*Your assignment*
The answer must consist of each line of the records below that contains the string "title".

(Source texts of formatted documents)
Segment Open
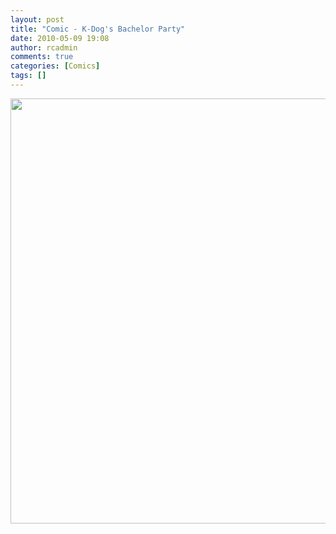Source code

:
 ```yaml
---
layout: post
title: "Comic - K-Dog's Bachelor Party"
date: 2010-05-09 19:08
author: rcadmin
comments: true
categories: [Comics]
tags: []
---
```

<a href="http://bitsmack.com/wp/2010/05/09/comic-k-dogs-bachelor-party/"><img src="http://dl.bitsmack.com/uploads/2010/05/20100509.jpg" alt="" title="that pizza delivery girl was really friendly!" width="530" height="680" class="alignnone size-full wp-image-1916" /></a>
Segment Closed
*Response below*
title: "Comic - K-Dog's Bachelor Party"
<a href="http://bitsmack.com/wp/2010/05/09/comic-k-dogs-bachelor-party/"><img src="http://dl.bitsmack.com/uploads/2010/05/20100509.jpg" alt="" title="that pizza delivery girl was really friendly!" width="530" height="680" class="alignnone size-full wp-image-1916" /></a>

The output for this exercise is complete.